With pictures left out, set down exactly the lines from the line containing "0,54 - 0,46\cos" through the last line of the data.

======== Data supplied ========

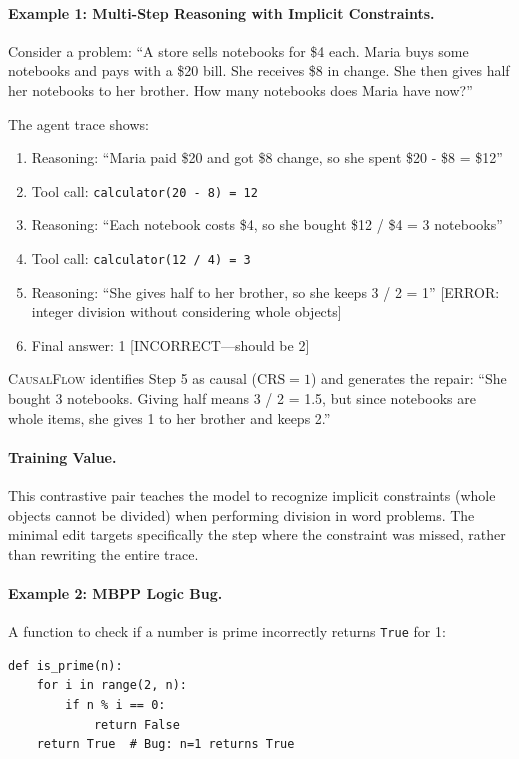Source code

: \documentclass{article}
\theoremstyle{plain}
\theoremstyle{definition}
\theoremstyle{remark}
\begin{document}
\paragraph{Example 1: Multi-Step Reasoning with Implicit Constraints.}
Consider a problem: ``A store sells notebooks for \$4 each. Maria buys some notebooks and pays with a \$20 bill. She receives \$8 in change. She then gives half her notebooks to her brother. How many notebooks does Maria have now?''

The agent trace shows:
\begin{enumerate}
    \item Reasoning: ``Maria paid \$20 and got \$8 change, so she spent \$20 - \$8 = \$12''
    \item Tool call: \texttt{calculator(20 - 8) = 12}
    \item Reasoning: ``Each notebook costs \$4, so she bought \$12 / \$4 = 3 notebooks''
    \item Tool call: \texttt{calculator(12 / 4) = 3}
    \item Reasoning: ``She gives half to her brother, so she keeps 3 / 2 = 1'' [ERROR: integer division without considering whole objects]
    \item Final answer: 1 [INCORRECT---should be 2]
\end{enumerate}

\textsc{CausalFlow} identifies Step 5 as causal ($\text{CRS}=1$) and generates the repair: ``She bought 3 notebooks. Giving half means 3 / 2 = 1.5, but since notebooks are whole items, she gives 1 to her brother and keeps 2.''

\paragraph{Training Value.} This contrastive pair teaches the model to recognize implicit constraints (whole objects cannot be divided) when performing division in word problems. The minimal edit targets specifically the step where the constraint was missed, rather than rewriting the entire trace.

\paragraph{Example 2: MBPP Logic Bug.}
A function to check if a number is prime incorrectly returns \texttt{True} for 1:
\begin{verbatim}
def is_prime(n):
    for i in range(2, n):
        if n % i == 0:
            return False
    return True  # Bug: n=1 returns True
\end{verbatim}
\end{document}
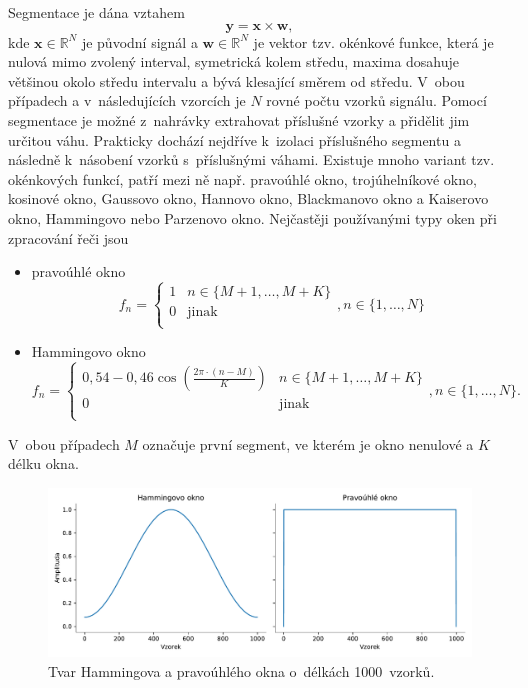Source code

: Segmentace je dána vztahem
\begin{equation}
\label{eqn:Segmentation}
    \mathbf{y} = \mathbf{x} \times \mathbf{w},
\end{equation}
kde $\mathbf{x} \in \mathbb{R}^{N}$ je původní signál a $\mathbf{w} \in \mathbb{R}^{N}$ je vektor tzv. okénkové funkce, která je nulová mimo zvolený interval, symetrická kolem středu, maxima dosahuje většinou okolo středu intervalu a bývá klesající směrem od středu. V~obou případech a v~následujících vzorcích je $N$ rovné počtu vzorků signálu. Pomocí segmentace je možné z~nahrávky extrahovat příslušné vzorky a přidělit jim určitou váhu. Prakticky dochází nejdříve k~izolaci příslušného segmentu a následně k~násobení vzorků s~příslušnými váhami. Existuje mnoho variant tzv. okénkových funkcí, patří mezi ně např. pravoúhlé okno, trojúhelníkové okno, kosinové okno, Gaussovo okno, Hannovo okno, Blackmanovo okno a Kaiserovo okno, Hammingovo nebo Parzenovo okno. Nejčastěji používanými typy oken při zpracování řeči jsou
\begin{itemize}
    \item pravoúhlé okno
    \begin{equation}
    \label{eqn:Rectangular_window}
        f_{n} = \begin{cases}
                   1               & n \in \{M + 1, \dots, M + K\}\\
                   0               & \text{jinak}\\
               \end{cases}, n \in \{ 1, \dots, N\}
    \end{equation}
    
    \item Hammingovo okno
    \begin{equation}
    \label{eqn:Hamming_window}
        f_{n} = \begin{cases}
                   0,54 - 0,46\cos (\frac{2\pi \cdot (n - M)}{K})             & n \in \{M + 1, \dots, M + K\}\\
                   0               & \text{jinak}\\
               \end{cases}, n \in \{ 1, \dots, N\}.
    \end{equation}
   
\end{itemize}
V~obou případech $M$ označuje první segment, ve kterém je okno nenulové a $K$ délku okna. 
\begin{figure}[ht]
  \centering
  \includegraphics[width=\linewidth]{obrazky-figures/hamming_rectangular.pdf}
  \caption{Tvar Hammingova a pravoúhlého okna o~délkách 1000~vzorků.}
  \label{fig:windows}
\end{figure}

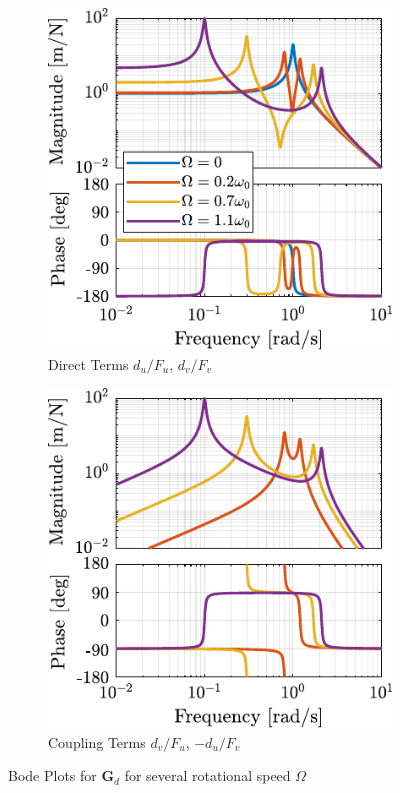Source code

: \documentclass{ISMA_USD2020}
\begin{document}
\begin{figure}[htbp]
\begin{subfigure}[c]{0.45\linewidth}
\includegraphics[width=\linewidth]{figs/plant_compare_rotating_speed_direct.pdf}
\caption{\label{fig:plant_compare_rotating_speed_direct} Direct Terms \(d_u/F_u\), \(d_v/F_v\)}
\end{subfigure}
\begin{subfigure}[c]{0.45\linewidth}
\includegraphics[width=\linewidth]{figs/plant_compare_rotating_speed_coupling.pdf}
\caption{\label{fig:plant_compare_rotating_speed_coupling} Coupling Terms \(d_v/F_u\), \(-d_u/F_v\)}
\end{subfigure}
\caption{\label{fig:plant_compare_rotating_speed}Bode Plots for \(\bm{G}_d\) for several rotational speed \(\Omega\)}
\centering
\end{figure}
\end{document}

========

▸ Output of the exercise
                   0,54 - 0,46\cos (\frac{2\pi \cdot (n - M)}{K})             & n \in \{M + 1, \dots, M + K\}\\
                   0               & \text{jinak}\\
               \end{cases}, n \in \{ 1, \dots, N\}.
    \end{equation}
   
\end{itemize}
V~obou případech $M$ označuje první segment, ve kterém je okno nenulové a $K$ délku okna. 
\begin{figure}[ht]
  \centering
  \includegraphics[width=\linewidth]{obrazky-figures/hamming_rectangular.pdf}
  \caption{Tvar Hammingova a pravoúhlého okna o~délkách 1000~vzorků.}
  \label{fig:windows}
\end{figure}

Source code

: \documentclass{ISMA_USD2020}
\begin{document}
\begin{figure}[htbp]
\begin{subfigure}[c]{0.45\linewidth}
\includegraphics[width=\linewidth]{figs/plant_compare_rotating_speed_direct.pdf}
\caption{\label{fig:plant_compare_rotating_speed_direct} Direct Terms \(d_u/F_u\), \(d_v/F_v\)}
\end{subfigure}
\begin{subfigure}[c]{0.45\linewidth}
\includegraphics[width=\linewidth]{figs/plant_compare_rotating_speed_coupling.pdf}
\caption{\label{fig:plant_compare_rotating_speed_coupling} Coupling Terms \(d_v/F_u\), \(-d_u/F_v\)}
\end{subfigure}
\caption{\label{fig:plant_compare_rotating_speed}Bode Plots for \(\bm{G}_d\) for several rotational speed \(\Omega\)}
\centering
\end{figure}
\end{document}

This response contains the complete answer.